(Excerpts from a dataset)
━━━━━━━━━━━━━━━━

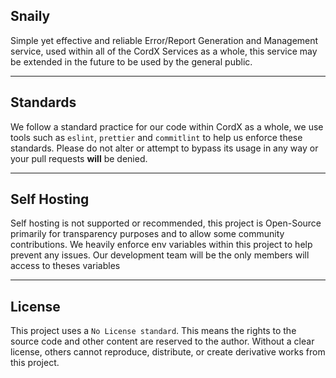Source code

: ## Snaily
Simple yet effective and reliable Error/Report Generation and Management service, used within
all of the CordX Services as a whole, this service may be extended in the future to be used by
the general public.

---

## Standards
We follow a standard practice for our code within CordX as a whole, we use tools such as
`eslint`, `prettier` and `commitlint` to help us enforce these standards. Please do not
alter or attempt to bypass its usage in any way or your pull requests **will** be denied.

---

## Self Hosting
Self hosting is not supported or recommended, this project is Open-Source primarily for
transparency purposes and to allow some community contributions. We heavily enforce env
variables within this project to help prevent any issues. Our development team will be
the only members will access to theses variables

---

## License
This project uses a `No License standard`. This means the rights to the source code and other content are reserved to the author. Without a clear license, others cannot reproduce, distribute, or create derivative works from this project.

━━━━━━━━━━━━━━━━

§ EXERCISE PROMPT:
Your response must restate every record above exactly, with each picture omitted.

§ RESULT OF THE EXERCISE:
Source code

: ## Snaily
Simple yet effective and reliable Error/Report Generation and Management service, used within
all of the CordX Services as a whole, this service may be extended in the future to be used by
the general public.

---

## Standards
We follow a standard practice for our code within CordX as a whole, we use tools such as
`eslint`, `prettier` and `commitlint` to help us enforce these standards. Please do not
alter or attempt to bypass its usage in any way or your pull requests **will** be denied.

---

## Self Hosting
Self hosting is not supported or recommended, this project is Open-Source primarily for
transparency purposes and to allow some community contributions. We heavily enforce env
variables within this project to help prevent any issues. Our development team will be
the only members will access to theses variables

---

## License
This project uses a `No License standard`. This means the rights to the source code and other content are reserved to the author. Without a clear license, others cannot reproduce, distribute, or create derivative works from this project.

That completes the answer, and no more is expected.